## What you need to do
Gather each line of the records where "Minerva" appears.

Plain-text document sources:
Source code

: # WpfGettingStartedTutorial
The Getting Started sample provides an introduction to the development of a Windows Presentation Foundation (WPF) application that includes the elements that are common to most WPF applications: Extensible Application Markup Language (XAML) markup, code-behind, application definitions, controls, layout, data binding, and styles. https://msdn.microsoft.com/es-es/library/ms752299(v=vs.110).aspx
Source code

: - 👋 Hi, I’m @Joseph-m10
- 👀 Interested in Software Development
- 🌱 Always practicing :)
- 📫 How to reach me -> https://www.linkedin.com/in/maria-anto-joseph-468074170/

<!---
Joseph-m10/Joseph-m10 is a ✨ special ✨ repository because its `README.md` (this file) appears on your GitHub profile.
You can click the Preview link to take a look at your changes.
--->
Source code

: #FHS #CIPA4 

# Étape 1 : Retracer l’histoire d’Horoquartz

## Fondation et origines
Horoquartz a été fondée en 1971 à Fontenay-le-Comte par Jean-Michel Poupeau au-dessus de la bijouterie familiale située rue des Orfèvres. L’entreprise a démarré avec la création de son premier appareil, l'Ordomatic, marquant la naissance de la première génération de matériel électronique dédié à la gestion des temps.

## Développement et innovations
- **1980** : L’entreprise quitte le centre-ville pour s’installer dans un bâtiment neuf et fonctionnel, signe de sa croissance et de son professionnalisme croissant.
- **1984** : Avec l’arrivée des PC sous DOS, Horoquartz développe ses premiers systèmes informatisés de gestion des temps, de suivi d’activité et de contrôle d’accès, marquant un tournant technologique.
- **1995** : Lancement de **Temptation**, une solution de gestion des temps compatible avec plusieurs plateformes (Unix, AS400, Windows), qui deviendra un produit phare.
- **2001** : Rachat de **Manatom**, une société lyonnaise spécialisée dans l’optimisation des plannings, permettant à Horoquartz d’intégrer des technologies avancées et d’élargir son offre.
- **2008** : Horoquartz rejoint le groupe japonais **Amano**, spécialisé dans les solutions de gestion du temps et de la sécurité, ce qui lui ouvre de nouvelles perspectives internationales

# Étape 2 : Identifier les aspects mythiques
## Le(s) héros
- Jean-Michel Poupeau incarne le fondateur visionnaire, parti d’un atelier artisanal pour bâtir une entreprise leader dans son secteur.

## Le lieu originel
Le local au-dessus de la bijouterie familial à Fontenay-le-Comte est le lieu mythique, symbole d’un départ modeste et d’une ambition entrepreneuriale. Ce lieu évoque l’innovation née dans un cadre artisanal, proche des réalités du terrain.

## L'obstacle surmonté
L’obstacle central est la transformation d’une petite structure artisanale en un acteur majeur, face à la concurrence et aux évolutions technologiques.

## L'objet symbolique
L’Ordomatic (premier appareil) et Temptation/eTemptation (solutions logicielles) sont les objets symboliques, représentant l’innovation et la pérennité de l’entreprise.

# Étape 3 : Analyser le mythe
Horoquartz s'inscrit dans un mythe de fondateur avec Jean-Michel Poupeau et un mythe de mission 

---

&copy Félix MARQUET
==
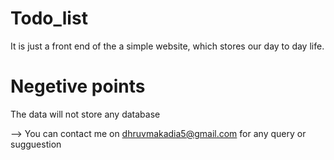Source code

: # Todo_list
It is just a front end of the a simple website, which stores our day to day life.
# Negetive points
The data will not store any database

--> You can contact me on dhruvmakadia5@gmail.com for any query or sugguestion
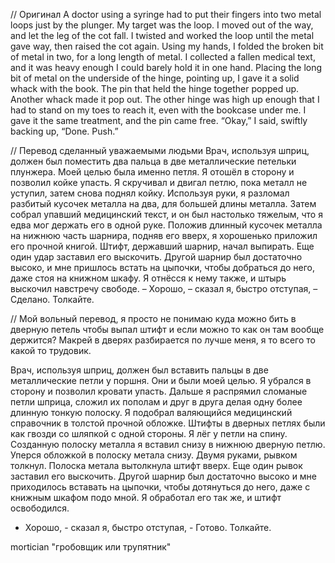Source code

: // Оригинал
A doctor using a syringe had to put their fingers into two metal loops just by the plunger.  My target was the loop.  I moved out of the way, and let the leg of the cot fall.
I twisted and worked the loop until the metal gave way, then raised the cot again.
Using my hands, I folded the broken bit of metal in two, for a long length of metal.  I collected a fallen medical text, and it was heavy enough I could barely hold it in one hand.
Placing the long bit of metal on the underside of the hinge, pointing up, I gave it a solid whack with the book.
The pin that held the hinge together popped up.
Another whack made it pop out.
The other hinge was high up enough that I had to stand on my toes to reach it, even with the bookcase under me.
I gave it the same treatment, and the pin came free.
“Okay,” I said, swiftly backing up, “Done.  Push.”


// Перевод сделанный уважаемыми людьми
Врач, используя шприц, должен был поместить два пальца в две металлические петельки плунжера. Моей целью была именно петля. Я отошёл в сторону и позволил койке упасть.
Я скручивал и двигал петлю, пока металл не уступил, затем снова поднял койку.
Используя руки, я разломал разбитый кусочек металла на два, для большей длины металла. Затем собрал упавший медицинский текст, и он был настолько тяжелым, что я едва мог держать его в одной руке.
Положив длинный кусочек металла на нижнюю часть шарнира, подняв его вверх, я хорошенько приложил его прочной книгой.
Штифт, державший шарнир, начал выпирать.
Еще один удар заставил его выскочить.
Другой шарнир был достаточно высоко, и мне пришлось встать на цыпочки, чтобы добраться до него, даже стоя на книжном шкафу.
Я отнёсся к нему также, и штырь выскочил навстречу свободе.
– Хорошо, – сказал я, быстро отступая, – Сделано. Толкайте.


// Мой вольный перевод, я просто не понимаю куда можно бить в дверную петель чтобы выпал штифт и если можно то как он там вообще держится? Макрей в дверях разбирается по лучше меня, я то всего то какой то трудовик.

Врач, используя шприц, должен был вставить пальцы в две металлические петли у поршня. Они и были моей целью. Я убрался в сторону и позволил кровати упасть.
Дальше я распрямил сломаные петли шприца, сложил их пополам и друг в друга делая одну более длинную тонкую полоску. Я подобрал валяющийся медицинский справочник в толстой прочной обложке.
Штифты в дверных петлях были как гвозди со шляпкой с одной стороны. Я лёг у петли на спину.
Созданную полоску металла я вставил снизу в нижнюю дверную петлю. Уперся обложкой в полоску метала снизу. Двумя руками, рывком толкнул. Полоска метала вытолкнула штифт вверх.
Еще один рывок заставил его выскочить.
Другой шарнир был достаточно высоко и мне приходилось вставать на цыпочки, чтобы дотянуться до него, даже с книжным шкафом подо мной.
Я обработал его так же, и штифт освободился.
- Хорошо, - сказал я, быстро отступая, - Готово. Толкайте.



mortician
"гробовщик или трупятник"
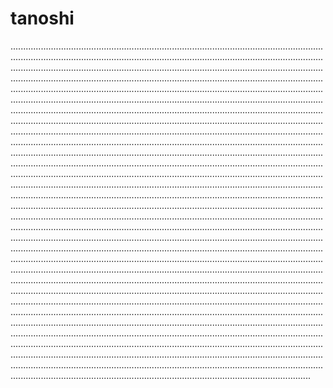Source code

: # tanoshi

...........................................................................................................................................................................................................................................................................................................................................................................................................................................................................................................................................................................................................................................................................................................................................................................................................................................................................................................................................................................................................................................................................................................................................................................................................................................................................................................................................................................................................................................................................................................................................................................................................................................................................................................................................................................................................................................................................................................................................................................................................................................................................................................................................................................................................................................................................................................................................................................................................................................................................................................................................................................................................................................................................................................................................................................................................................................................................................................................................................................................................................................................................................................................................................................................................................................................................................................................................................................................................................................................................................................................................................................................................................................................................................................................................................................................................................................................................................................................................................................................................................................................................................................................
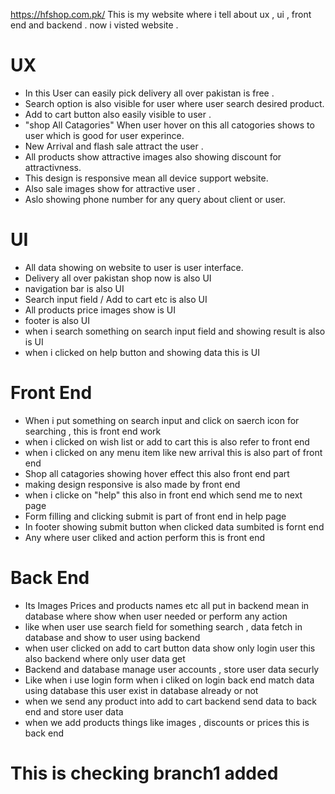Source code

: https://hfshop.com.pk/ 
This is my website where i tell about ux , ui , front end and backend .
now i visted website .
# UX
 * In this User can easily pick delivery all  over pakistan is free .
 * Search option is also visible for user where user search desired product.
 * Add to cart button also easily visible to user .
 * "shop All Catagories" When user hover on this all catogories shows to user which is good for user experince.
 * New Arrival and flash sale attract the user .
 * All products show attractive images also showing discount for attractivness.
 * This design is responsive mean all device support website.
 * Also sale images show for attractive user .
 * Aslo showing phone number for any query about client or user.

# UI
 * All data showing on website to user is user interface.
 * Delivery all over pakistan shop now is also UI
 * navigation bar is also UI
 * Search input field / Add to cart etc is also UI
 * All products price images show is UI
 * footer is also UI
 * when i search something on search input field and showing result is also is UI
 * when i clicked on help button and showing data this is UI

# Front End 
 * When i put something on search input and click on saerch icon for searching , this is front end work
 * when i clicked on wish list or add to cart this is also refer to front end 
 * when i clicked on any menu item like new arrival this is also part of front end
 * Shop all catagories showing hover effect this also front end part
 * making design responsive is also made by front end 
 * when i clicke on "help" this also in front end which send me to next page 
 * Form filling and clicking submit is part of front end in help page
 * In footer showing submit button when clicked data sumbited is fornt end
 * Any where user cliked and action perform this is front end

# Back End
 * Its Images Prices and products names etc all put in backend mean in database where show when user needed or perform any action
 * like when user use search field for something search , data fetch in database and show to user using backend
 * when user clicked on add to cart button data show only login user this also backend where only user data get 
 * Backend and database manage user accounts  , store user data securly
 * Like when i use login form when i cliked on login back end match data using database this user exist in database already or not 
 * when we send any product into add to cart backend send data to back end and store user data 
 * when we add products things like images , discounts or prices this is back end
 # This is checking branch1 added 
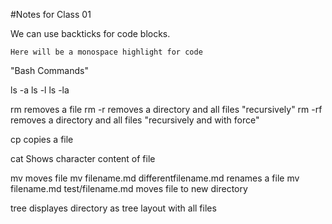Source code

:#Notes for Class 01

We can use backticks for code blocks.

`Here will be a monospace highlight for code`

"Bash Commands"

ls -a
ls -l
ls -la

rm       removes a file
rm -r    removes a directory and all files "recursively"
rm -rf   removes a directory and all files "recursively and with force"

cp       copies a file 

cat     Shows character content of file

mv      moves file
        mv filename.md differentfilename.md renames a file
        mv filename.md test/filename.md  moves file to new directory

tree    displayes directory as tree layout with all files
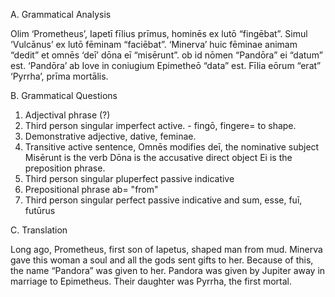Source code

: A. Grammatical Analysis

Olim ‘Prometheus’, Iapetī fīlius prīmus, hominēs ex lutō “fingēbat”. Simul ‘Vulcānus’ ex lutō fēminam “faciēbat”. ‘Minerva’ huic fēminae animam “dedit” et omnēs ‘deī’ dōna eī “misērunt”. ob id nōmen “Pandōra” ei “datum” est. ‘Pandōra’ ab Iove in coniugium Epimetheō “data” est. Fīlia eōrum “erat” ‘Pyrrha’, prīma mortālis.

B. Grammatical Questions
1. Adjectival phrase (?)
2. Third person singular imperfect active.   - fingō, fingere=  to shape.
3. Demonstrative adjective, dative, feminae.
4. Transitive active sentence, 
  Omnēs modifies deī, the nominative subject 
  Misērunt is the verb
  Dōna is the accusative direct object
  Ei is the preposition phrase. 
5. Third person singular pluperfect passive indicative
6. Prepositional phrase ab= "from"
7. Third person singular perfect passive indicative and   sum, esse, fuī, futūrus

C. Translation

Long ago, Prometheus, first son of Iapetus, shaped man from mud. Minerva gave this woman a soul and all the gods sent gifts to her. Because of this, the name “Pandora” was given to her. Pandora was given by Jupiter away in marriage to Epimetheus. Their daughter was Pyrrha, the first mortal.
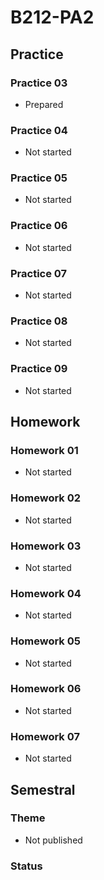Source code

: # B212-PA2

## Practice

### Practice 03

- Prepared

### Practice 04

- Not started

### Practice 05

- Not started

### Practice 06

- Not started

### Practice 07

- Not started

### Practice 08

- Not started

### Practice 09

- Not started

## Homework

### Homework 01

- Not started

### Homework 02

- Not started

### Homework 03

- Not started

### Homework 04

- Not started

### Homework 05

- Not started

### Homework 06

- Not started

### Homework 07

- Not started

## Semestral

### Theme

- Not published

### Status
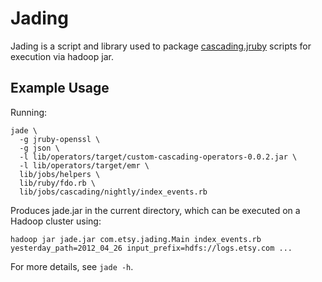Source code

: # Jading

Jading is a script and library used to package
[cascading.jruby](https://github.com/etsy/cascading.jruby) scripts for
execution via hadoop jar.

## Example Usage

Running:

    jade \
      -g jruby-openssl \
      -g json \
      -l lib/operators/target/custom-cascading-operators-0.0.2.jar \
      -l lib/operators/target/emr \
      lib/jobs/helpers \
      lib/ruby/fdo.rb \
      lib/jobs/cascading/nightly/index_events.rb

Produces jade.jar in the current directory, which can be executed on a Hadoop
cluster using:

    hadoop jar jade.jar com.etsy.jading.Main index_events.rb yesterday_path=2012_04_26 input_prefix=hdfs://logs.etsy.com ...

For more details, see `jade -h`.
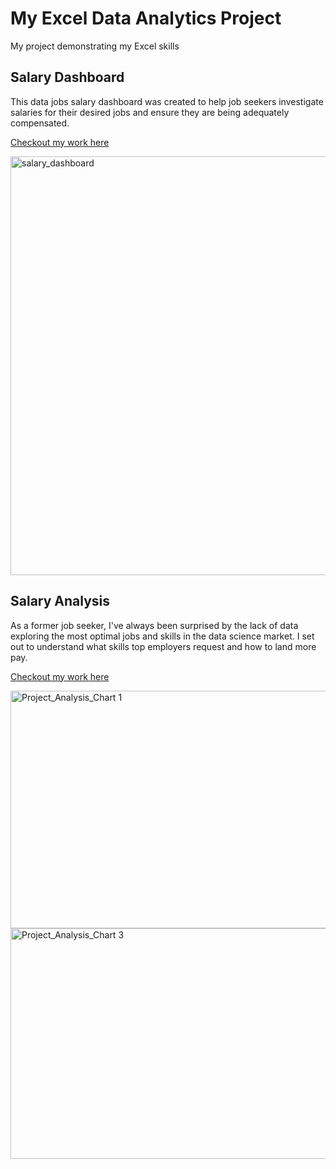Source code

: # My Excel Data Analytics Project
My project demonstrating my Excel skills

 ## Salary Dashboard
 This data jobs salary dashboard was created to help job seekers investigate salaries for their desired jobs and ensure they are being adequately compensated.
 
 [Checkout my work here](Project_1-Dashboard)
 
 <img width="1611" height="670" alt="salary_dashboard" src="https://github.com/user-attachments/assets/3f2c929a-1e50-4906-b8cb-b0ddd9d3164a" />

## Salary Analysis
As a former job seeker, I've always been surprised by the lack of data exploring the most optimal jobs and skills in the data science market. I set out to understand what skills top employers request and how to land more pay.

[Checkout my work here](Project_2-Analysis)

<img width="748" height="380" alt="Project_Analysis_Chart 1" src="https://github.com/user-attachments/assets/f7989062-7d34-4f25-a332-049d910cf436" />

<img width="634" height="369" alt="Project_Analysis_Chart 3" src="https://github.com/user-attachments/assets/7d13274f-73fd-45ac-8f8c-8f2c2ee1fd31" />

## Problem solution
Olim ‘Prometheus’, Iapetī fīlius prīmus, hominēs ex lutō “fingēbat”. Simul ‘Vulcānus’ ex lutō fēminam “faciēbat”. ‘Minerva’ huic fēminae animam “dedit” et omnēs ‘deī’ dōna eī “misērunt”. ob id nōmen “Pandōra” ei “datum” est. ‘Pandōra’ ab Iove in coniugium Epimetheō “data” est. Fīlia eōrum “erat” ‘Pyrrha’, prīma mortālis.
Long ago, Prometheus, first son of Iapetus, shaped man from mud. Minerva gave this woman a soul and all the gods sent gifts to her. Because of this, the name “Pandora” was given to her. Pandora was given by Jupiter away in marriage to Epimetheus. Their daughter was Pyrrha, the first mortal.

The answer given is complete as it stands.